Show all the lines in the data below that include the word "MaNGA".

### Exercise data ###

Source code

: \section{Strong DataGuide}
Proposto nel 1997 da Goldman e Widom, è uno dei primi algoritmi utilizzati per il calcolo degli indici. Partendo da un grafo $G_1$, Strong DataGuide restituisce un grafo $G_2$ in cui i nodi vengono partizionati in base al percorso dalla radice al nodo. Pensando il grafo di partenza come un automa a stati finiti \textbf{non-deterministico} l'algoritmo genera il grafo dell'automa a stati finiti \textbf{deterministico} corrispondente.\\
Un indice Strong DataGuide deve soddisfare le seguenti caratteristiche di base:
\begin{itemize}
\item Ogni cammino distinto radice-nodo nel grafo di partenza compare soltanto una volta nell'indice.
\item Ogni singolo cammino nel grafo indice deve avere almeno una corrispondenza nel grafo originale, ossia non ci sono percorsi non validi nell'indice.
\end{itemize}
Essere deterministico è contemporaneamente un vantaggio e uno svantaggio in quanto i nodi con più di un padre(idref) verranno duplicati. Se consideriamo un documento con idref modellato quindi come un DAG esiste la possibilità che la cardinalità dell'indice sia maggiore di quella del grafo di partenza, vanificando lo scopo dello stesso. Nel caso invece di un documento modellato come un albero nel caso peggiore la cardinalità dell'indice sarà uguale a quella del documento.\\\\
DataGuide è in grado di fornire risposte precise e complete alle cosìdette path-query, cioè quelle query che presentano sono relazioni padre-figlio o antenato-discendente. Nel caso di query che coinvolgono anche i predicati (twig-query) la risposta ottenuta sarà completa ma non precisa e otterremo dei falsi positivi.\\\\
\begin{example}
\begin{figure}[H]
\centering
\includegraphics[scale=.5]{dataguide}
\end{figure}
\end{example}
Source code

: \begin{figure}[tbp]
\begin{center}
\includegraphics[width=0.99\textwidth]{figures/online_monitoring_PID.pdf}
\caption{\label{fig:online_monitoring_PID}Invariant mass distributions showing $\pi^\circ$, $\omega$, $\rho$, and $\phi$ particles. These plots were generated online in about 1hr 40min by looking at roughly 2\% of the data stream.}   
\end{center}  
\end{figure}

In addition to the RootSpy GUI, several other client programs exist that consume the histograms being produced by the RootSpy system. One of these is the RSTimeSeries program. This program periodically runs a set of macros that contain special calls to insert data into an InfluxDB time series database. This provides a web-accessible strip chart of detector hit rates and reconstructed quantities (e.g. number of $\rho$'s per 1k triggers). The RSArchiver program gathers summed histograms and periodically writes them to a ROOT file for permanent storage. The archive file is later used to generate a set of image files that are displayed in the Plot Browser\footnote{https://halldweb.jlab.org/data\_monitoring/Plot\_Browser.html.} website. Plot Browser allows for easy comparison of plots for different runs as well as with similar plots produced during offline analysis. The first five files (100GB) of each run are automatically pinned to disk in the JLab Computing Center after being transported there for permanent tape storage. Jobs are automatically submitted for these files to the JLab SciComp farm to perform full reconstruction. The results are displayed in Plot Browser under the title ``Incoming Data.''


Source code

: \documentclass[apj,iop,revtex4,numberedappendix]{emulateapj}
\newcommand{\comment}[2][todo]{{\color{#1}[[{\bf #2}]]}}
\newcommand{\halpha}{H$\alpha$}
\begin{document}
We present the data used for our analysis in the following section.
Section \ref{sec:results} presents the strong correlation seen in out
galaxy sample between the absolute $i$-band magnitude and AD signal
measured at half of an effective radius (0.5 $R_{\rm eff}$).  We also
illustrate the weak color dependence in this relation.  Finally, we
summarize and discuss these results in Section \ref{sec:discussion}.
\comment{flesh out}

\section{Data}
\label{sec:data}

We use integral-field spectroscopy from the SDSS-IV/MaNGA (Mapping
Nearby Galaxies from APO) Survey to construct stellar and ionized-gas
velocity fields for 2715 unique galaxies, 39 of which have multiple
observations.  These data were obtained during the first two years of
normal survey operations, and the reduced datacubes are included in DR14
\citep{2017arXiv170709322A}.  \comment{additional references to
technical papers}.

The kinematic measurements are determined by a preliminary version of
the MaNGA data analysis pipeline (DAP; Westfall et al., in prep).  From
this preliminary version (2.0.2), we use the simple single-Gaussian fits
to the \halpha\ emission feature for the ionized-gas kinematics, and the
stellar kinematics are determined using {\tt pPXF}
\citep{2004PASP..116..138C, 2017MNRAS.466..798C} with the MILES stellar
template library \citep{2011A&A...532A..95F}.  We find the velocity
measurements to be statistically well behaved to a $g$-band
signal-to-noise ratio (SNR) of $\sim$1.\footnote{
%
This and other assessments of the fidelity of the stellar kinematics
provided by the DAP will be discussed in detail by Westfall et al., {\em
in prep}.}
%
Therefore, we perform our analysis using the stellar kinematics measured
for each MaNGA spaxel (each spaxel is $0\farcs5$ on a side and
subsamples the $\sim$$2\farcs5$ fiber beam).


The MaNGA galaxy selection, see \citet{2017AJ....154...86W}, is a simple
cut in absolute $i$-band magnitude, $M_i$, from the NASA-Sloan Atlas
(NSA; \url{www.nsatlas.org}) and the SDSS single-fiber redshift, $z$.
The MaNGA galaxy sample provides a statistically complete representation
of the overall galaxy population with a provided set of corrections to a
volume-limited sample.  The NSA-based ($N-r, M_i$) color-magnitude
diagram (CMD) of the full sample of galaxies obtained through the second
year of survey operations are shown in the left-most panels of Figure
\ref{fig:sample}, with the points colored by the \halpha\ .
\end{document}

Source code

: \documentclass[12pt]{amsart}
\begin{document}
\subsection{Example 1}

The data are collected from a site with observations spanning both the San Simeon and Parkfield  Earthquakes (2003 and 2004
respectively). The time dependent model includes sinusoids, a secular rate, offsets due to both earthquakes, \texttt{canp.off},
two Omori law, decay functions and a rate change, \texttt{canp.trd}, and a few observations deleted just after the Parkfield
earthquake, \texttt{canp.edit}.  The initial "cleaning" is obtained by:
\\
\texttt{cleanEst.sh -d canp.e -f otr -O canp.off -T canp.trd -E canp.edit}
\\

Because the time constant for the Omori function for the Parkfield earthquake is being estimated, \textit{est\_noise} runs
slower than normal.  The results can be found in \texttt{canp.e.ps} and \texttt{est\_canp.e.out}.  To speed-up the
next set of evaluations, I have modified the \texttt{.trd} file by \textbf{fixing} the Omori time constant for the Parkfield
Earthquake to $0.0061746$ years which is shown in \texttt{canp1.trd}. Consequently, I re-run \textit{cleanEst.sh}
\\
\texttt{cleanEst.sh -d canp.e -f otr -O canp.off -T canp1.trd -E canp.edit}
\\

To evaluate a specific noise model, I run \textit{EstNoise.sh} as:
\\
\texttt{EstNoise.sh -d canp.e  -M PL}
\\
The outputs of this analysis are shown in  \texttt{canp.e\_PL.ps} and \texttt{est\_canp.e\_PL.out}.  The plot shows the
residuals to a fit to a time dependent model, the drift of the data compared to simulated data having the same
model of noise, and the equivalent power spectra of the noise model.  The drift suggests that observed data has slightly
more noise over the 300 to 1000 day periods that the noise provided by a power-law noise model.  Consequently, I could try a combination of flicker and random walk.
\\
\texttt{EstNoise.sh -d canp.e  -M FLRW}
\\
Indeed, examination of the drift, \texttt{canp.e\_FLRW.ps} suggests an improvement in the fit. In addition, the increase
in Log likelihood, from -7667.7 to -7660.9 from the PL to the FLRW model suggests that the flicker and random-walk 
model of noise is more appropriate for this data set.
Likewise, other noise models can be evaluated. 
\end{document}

###

> _Solution to the exercise_
We use integral-field spectroscopy from the SDSS-IV/MaNGA (Mapping
the MaNGA data analysis pipeline (DAP; Westfall et al., in prep).  From
for each MaNGA spaxel (each spaxel is $0\farcs5$ on a side and
The MaNGA galaxy selection, see \citet{2017AJ....154...86W}, is a simple
The MaNGA galaxy sample provides a statistically complete representation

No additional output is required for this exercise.